No dia do profissional de educação física, comemorado na última terça-feira (1°), a história de vida de Cachinho ganhou as redes sociais. O responsável por dar visibilidade à trajetória da estudante foi o pedagogo Iggor Pedersoly, de 31 anos. Administrador do perfil @tioiggor, criado no mês de junho, ele também é morador do bairro de Brasília Teimosa, e conheceu Cachinho quando ela foi sua personal trainer.
"Cachinho é uma personagem da comunidade, é muito popular. Recentemente comecei a postar uma homenagem aos profissionais em seu dia e a história dela me comoveu demais. Eu a conhecia, mas não sabia de sua história", explica Iggor, que tem mais de 11 mil seguidores. O post sobre a vida de Frankcilenia teve mais de 360 curtidas. Nos comentários, a palavra "guerreira" é utilizada por diversas pessoas para caracterizar Cachinho. "Eu não sabia que ia ter essa repercussão. A gente não espera essas coisas, elas simplesmente acontecem. Muitas pessoas me procuraram, dizendo que não sabiam da minha trajetória. Uma pessoa, inclusive, se propôs a pagar um curso que eu queria muito fazer", diz Cachinho.
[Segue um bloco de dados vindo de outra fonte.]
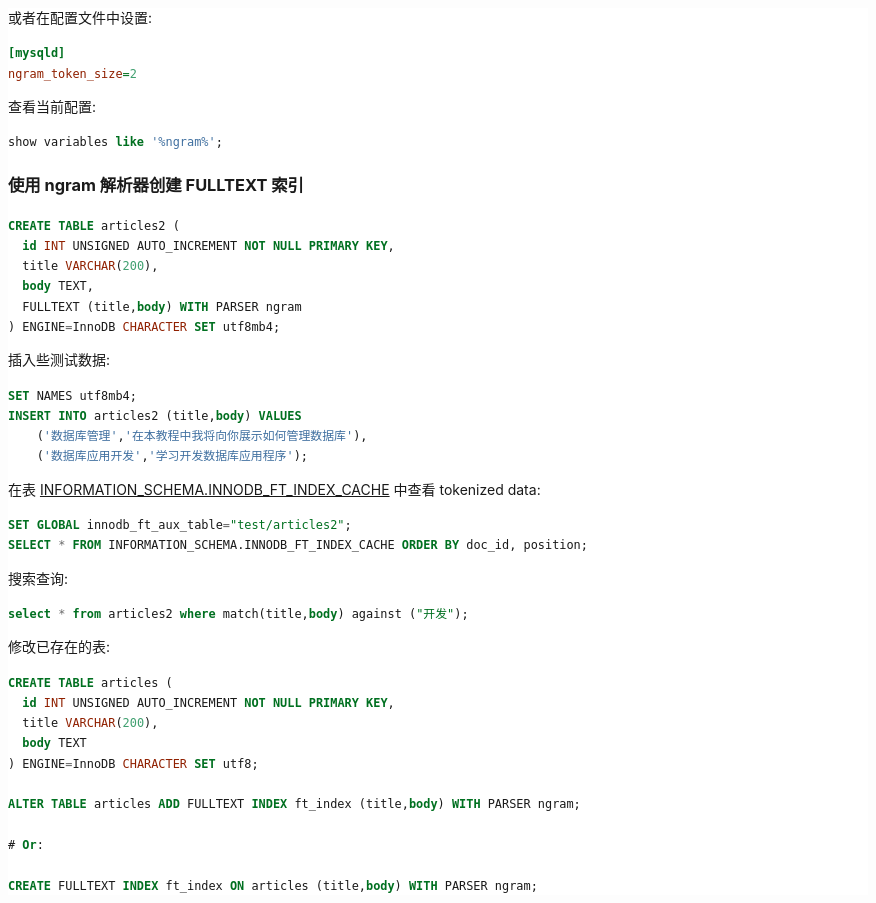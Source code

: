 或者在配置文件中设置:

```ini
[mysqld]
ngram_token_size=2
```

查看当前配置:

```sql
show variables like '%ngram%';
```

### 使用 ngram 解析器创建 FULLTEXT 索引

```sql
CREATE TABLE articles2 (
  id INT UNSIGNED AUTO_INCREMENT NOT NULL PRIMARY KEY,
  title VARCHAR(200),
  body TEXT,
  FULLTEXT (title,body) WITH PARSER ngram
) ENGINE=InnoDB CHARACTER SET utf8mb4;
```

插入些测试数据:

```sql
SET NAMES utf8mb4;
INSERT INTO articles2 (title,body) VALUES
    ('数据库管理','在本教程中我将向你展示如何管理数据库'),
    ('数据库应用开发','学习开发数据库应用程序');
```

在表 [INFORMATION_SCHEMA.INNODB_FT_INDEX_CACHE][information_schema] 中查看 tokenized data:

```sql
SET GLOBAL innodb_ft_aux_table="test/articles2";
SELECT * FROM INFORMATION_SCHEMA.INNODB_FT_INDEX_CACHE ORDER BY doc_id, position;
```

搜索查询:

```sql
select * from articles2 where match(title,body) against ("开发");
```

修改已存在的表:

```sql
CREATE TABLE articles (
  id INT UNSIGNED AUTO_INCREMENT NOT NULL PRIMARY KEY,
  title VARCHAR(200),
  body TEXT
) ENGINE=InnoDB CHARACTER SET utf8;

ALTER TABLE articles ADD FULLTEXT INDEX ft_index (title,body) WITH PARSER ngram;

# Or:

CREATE FULLTEXT INDEX ft_index ON articles (title,body) WITH PARSER ngram;
```


[ngram_token_size]: https://dev.mysql.com/doc/refman/8.0/en/server-system-variables.html#sysvar_ngram_token_size
[information_schema]: https://dev.mysql.com/doc/refman/8.0/en/innodb-ft-index-cache-table.html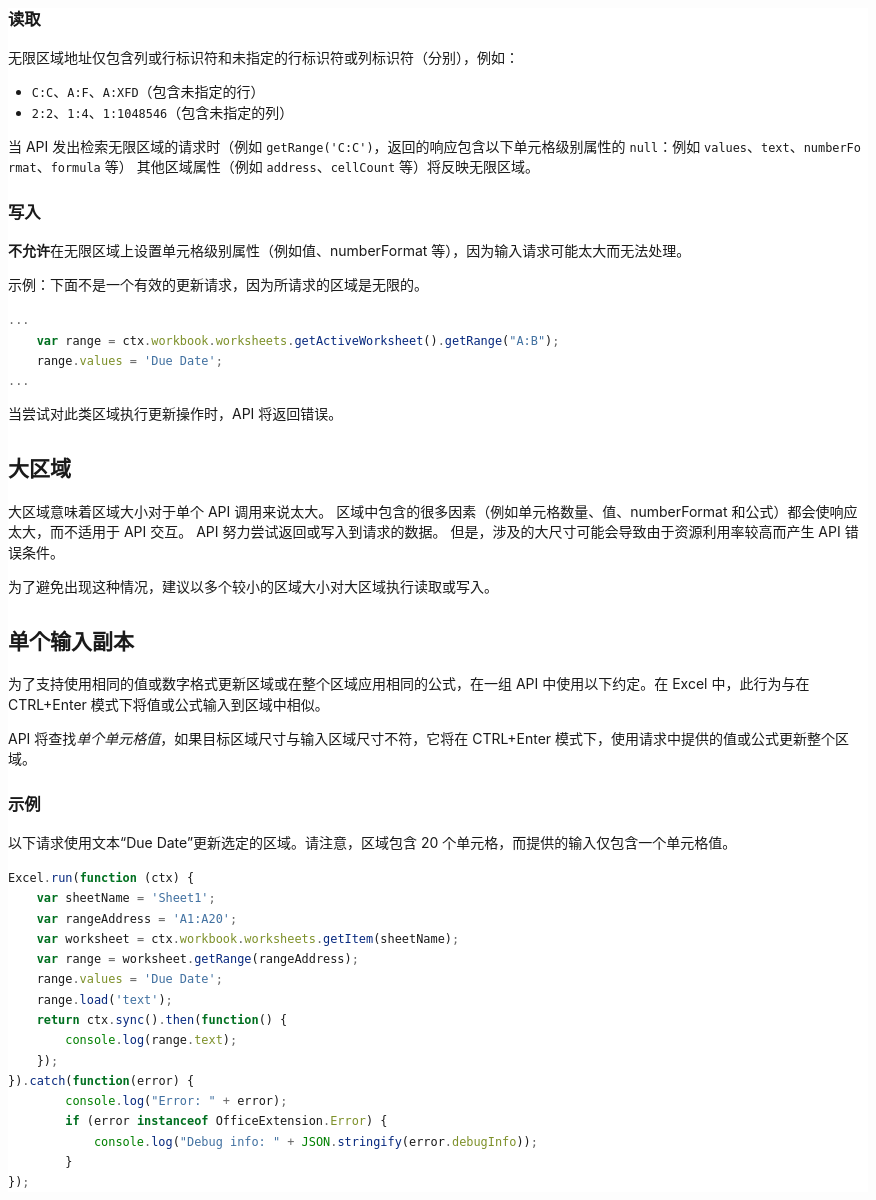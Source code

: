 ### 读取

无限区域地址仅包含列或行标识符和未指定的行标识符或列标识符（分别），例如：

* `C:C`、`A:F`、`A:XFD`（包含未指定的行）
* `2:2`、`1:4`、`1:1048546`（包含未指定的列）

当 API 发出检索无限区域的请求时（例如 `getRange('C:C')`，返回的响应包含以下单元格级别属性的 `null`：例如 `values`、`text`、`numberFormat`、`formula` 等） 其他区域属性（例如 `address`、`cellCount` 等）将反映无限区域。

### 写入

**不允许**在无限区域上设置单元格级别属性（例如值、numberFormat 等），因为输入请求可能太大而无法处理。

示例：下面不是一个有效的更新请求，因为所请求的区域是无限的。

```js
...
    var range = ctx.workbook.worksheets.getActiveWorksheet().getRange("A:B");
    range.values = 'Due Date';
...
```

当尝试对此类区域执行更新操作时，API 将返回错误。


## 大区域

大区域意味着区域大小对于单个 API 调用来说太大。 区域中包含的很多因素（例如单元格数量、值、numberFormat 和公式）都会使响应太大，而不适用于 API 交互。 API 努力尝试返回或写入到请求的数据。 但是，涉及的大尺寸可能会导致由于资源利用率较高而产生 API 错误条件。

为了避免出现这种情况，建议以多个较小的区域大小对大区域执行读取或写入。


## 单个输入副本

为了支持使用相同的值或数字格式更新区域或在整个区域应用相同的公式，在一组 API 中使用以下约定。在 Excel 中，此行为与在 CTRL+Enter 模式下将值或公式输入到区域中相似。

API 将查找*单个单元格值*，如果目标区域尺寸与输入区域尺寸不符，它将在 CTRL+Enter 模式下，使用请求中提供的值或公式更新整个区域。

### 示例

以下请求使用文本“Due Date”更新选定的区域。请注意，区域包含 20 个单元格，而提供的输入仅包含一个单元格值。

```js
Excel.run(function (ctx) {
    var sheetName = 'Sheet1';
    var rangeAddress = 'A1:A20';
    var worksheet = ctx.workbook.worksheets.getItem(sheetName);
    var range = worksheet.getRange(rangeAddress);
    range.values = 'Due Date';
    range.load('text');
    return ctx.sync().then(function() {
        console.log(range.text);
    });
}).catch(function(error) {
        console.log("Error: " + error);
        if (error instanceof OfficeExtension.Error) {
            console.log("Debug info: " + JSON.stringify(error.debugInfo));
        }
});
```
Assim como ela, Iggor também tem a intenção de ajudar a comunidade com a página no Instagram, criada para compartilhar notícias sobre o bairro. "Eu já tinha o perfil, que era pessoal. Durante a pandemia, eu percebi que muita gente estava presa, lamentando. Dessa forma, eu fiquei esperançoso de contar essas histórias e atingir os jovens, porque são pessoas que se superaram. Mostrar que na comunidade tem profissionais para que eles vejam o exemplo e não desistam, continuem a lutar mesmo nesse período de tanta turbulência", acrescenta.